A lot of the app's functionality centers around integrating Next Auth with MongoDB, facilitating a frictionless authentication process via Spotify's OAuth flow. I wanted to keep as much data off the client as possible, reducing the risk of abuse from unknown browser vulnerabilities and mitigating the transmission overhead associated with conventional cookie-based approaches. By storing access tokens within the database and selectively fetching them as needed, I hope I found the right balance between speed, storage, and security.

Beyond authentication and data management, I fortified the application's resilience with a fairly greedy rate-limiting mechanism on Redis via Upstash. Users can hit the data routes on my app a few times in a given short window before they start hitting 429 repsonses. I was very stingy with the window and the number of requests allowed because I feel like this tool can be used to abuse Spotify's API with a lot of traffic if I'm not careful.

Finally, I implemented data deletion procedures to fulfill user requests for data erasure in compliance with privacy standards and laws regarding storage of users' information for the service. The tool doesn't store a lot of data, so hopefully my approach is sufficient.

The Auth Problem

I encountered a challenge inherent to the Next Auth framework—its idiosyncratic token management behavior. And its occasionally middling documentation. Basically, I think Next Auth only wants to provide authentication via the gold standard of OAuth and not authorization with the OAuth tokens, which is fine, but I needed the access tokens to make calls to the Spotify API on behalf of users. The issue I found was that after an hour or so with my dev server running, any and all calls to Spotify's API would fail even after logging out and back in. It turns out, Next Auth does NOT by default update the access tokens received from the OAuth providers, at least when using the MongoDB adapter. So I had to devise a workaround to push users to refresh their login early, then hook into the signIn() callback and update the access_tokens in the database. All was well after that.

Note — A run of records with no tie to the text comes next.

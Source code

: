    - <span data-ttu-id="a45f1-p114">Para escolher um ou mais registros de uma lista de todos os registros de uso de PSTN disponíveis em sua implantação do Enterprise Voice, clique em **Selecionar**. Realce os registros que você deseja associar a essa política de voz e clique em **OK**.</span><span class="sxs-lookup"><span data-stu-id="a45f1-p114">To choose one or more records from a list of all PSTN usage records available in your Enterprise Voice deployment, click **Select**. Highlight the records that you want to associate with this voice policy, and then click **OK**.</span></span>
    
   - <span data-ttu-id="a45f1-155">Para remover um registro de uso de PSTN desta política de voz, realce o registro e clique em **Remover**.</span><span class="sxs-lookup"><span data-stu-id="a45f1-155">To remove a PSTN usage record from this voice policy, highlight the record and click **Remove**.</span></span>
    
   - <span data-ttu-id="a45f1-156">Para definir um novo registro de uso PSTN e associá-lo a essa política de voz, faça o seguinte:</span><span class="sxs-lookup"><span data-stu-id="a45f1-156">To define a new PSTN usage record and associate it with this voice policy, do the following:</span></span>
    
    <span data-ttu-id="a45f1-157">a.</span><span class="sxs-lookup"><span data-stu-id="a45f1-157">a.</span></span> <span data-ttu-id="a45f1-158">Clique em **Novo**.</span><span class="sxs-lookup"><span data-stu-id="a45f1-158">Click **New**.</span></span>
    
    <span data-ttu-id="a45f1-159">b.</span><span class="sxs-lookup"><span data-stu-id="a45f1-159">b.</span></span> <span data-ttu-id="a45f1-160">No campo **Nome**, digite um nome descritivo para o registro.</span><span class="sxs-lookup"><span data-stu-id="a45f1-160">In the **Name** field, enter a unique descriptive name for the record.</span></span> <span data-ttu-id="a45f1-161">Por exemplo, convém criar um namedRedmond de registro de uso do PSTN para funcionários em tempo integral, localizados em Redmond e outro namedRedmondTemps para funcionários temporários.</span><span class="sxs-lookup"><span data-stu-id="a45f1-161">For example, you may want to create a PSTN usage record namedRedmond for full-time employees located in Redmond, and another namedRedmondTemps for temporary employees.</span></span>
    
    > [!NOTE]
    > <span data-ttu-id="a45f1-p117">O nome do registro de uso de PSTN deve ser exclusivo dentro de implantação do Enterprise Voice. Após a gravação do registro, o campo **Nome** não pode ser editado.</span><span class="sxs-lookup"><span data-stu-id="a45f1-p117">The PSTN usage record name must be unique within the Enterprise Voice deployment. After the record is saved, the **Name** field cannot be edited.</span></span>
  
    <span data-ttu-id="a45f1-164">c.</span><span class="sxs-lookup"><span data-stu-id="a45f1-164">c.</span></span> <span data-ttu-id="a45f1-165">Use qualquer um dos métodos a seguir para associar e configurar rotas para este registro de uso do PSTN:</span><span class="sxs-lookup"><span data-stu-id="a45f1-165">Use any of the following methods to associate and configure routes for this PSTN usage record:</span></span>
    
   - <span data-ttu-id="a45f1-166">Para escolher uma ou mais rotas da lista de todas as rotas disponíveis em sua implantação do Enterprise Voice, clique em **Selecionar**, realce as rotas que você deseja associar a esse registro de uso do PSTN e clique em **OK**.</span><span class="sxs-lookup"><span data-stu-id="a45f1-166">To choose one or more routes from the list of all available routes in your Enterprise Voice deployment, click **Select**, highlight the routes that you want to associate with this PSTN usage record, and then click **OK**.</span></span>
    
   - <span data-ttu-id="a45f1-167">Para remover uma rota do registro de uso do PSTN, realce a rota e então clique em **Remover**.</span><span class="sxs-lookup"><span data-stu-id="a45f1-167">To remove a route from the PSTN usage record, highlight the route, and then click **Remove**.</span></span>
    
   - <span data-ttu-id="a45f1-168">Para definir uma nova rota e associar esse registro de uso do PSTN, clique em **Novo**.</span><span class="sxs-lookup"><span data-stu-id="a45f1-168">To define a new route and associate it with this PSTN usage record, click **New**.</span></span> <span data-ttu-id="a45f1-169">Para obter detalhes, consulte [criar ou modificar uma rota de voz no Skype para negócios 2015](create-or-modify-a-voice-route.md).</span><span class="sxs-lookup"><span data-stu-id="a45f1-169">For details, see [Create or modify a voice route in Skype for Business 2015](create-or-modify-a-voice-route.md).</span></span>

Other Challenges and Takeaways

I had to figure out how to structure my back end's fetch requests to Spotify's API because I'm hosting on Vercel's free plan (for now), and Vercel only allows 10 seconds of execution time for API route handlers on this plan. I'm fetching potentially huge track lists for each playlist a user wants to compare, so I can't even start comparing or populating a new playlist until all the initial playlist population is done. And even that doesn't account for if Spotify decides to rate limit the tool. But hopefully my rate limiting solution is enough to deal with that.

I don't know if I'll use Next Auth again given my experience with it. It's very opinionated about being for authentication only, and its defaults don't really allow for a lot of flexibility. I guess auth shouldn't be flexible, but the approach to it could definitely be more modular and less abstracted away.